Almost three years ago, Dr Mary Healy and I were asked by Bishop Joe Grech from Australia to prepare a document on baptism in the Holy Spirit (BHS) directed to pastoral leaders in the Catholic charismatic renewal (CCR), which is now well advanced in preparation. Work on this document required attention to many issues that I want to address in this talk.

What ought an adequate theological reflection on this theme to provide? I would express the theological task for Catholics in this way:

1. to reflect theologically on all aspects of this phenomenon, first identifying its distinguishing features and characteristics;

2. to relate this grace-event to the whole Catholic heritage within the ongoing flow of Catholic tradition.

The first point assumes that Christian experience today is itself a locus theologicus. Christian experience means primarily our entire life-experience, our awareness of God, of ourselves, of society and of others. It means much more than our emotions, than what we feel. In some way, we are dealing with the acts of the Holy Spirit today. This empirical starting-point comes naturally to someone formed in the English-speaking world. The inclusion of the actual life of the Church today as a theological datum is one of the contributions to Catholic theology from Blessed John Henry Newman. But this approach must be more than an examination of individual experience. CCR is a corporate phenomenon in the life of the post-conciliar church and has a distinctive character as an identifiable current that has spread throughout the world. Any theological account that does not do justice to its overall character and its distinctiveness is inadequate.

The second point would relate the renewal to the whole Catholic heritage, doing justice to the unique foundational role of the Sacred Scriptures, to its transmission through the centuries, and the witness of the Fathers of the Church, and the teaching office of the magisterium. Theological reflection belongs to the whole body of the faithful, but is a particular responsibility of theologians; it is intrinsically related to a spiritual discernment, which is a particular responsibility of the bishops, led by the Holy Father. All Catholic theological reflection is a service to the Church and is offered to the magisterium for discernment, for an official response and a possible influence on official Church teaching.

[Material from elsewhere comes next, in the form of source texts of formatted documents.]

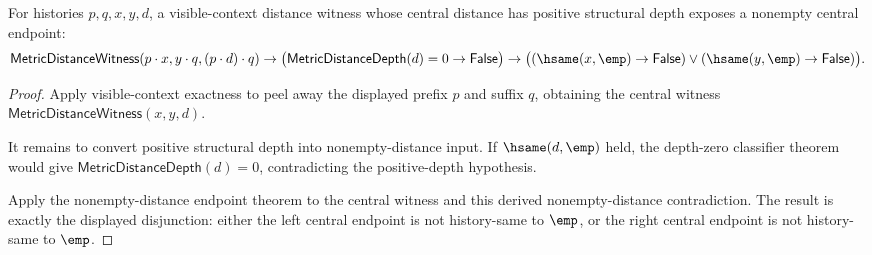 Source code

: \begin{theorem}
\label{thm:metric-distance-witness-visible-context-positive-depth-nonempty-endpoint}
For histories $p,q,x,y,d$, a visible-context distance witness whose central
distance has positive structural depth exposes a nonempty central endpoint:
$$
\mathsf{MetricDistanceWitness}(p\cdot x,y\cdot q,(p\cdot d)\cdot q)
\to
\bigl(\mathsf{MetricDistanceDepth}(d)=0\to\mathsf{False}\bigr)
\to
\bigl((\hsame(x,\emp)\to\mathsf{False})
\vee(\hsame(y,\emp)\to\mathsf{False})\bigr).
$$
\end{theorem}
\begin{proof}
Apply visible-context exactness to peel away the displayed prefix $p$ and
suffix $q$, obtaining the central witness
$\mathsf{MetricDistanceWitness}(x,y,d)$.

It remains to convert positive structural depth into nonempty-distance input.
If $\hsame(d,\emp)$ held, the depth-zero classifier theorem would give
$\mathsf{MetricDistanceDepth}(d)=0$, contradicting the positive-depth
hypothesis.

Apply the nonempty-distance endpoint theorem to the central witness and this
derived nonempty-distance contradiction. The result is exactly the displayed
disjunction: either the left central endpoint is not history-same to $\emp$, or
the right central endpoint is not history-same to $\emp$.
\end{proof}

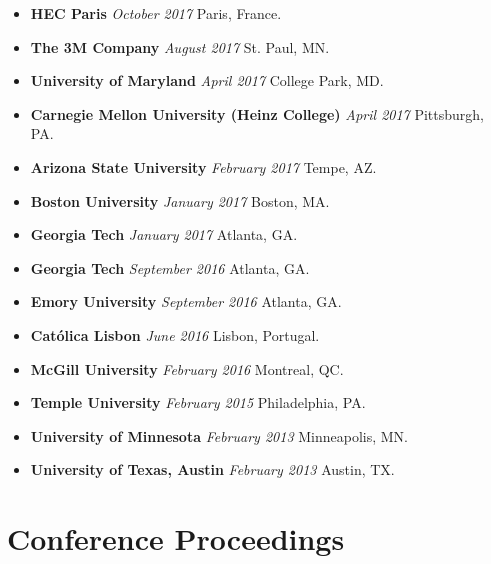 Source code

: \documentclass[10.5pt,letterpaper,sans]{moderncv}        %
\begin{document}
\begin{itemize}
\item \textbf{HEC Paris} \textit{October 2017} Paris, France.
\item \textbf{The 3M Company} \textit{August 2017} St. Paul, MN.
\item \textbf{University of Maryland} \textit{April 2017} College Park, MD.
\item \textbf{Carnegie Mellon University (Heinz College)} \textit{April 2017} Pittsburgh, PA.
\item \textbf{Arizona State University} \textit{February 2017} Tempe, AZ.
\item \textbf{Boston University} \textit{January 2017} Boston, MA.
\item \textbf{Georgia Tech} \textit{January 2017} Atlanta, GA.
\item \textbf{Georgia Tech} \textit{September 2016} Atlanta, GA.
\item \textbf{Emory University} \textit{September 2016} Atlanta, GA.
\item \textbf{Cat\'olica Lisbon} \textit{June 2016} Lisbon, Portugal.
\item \textbf{McGill University} \textit{February 2016} Montreal, QC.
\item \textbf{Temple University} \textit{February 2015} Philadelphia, PA.
\item \textbf{University of Minnesota} \textit{February 2013} Minneapolis, MN.
\item \textbf{University of Texas, Austin} \textit{February 2013} Austin, TX.

\end{itemize}

\section{Conference Proceedings}
\end{document}
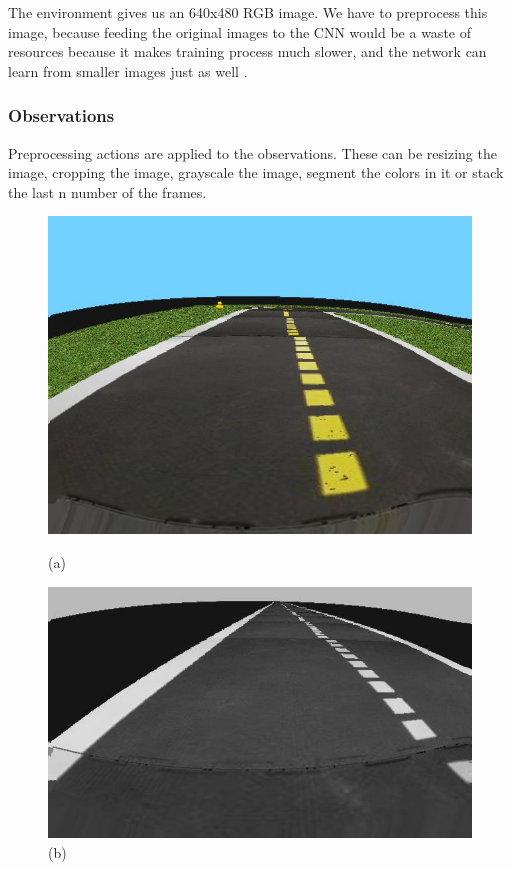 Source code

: \documentclass{article}
\begin{document}
The environment gives us an 640x480 RGB image.
We have to preprocess this image, because feeding the original images to the CNN would be a waste of resources because it makes training process much slower, and the network can learn from smaller images just as well \cite{kalap}.

\subsubsection{\normalsize{Observations}}

Preprocessing actions are applied to the observations. These can be resizing the image, cropping the image, grayscale the image, segment the colors in it or stack the last n number of the frames.

\begin{figure}[H]
	\centering
	\begin{minipage}{.3\textwidth}
	\centering
	\includegraphics[width=0.8\linewidth]{rawobs.jpg}
	\caption{(a)}
	\end{minipage}%
	\begin{minipage}{.3\textwidth}
	\centering
	\includegraphics[width=0.8\linewidth]{grayscale.jpg}
	\caption{(b)}

\end{minipage}
\end{figure}
\end{document}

Key Characteristics of the Catholic Charismatic Renewal

I would see the following as hallmarks of this Renewal that have to be included in an adequate theological reflection:

·  the character of baptism in the Holy Spirit as an identifiable spiritual event in the lives of participants, described as baptism in the Spirit or by equivalent terms; it can be summarized as an interior revelation of the love of God and the active lordship of the risen Jesus, leading to a transformed life in the power of the Holy Spirit;

·  its central role in CCR, so that one can say in effect: without BHS, no CCR;

·  the sovereign element in BHS, that manifests the sovereignty of this work of grace, its gratuitous character that manifests to the believer and to the Church a certain “directness” of divine relationship and communication; I say a “certain directness” because it is not a denial of the mediation of human consciousness, of human language and of the ecclesial character of the outpouring of the Holy Spirit, so that one theologian could say it is a “mediated immediacy”[1];

·  the “revelatory” character of BHS, producing a facility to hear and receive the Word of God;

·  the transforming impact of BHS on many dimensions of Christian life (personal prayer, praise and worship, evangelization, formation, family life, priestly ministry, service to society);

·  the relationship between BHS and the charisms, particularly the charismata pneumatika of 1 Cor. 12;

·  an apparent link between BHS and the gift of speaking in tongues, while rejecting the widespread Pentecostal teaching on tongues as the necessary “initial evidence” of BHS;

·  the creative character of CCR, illustrated by the rise of new forms of community life and new patterns of evangelization;

·  the ecumenical dimension of BHS and charismatic renewal, as the charismatic movement began among other Christians and the Catholic origins were influenced by these earlier sources in a variety of ways;[2]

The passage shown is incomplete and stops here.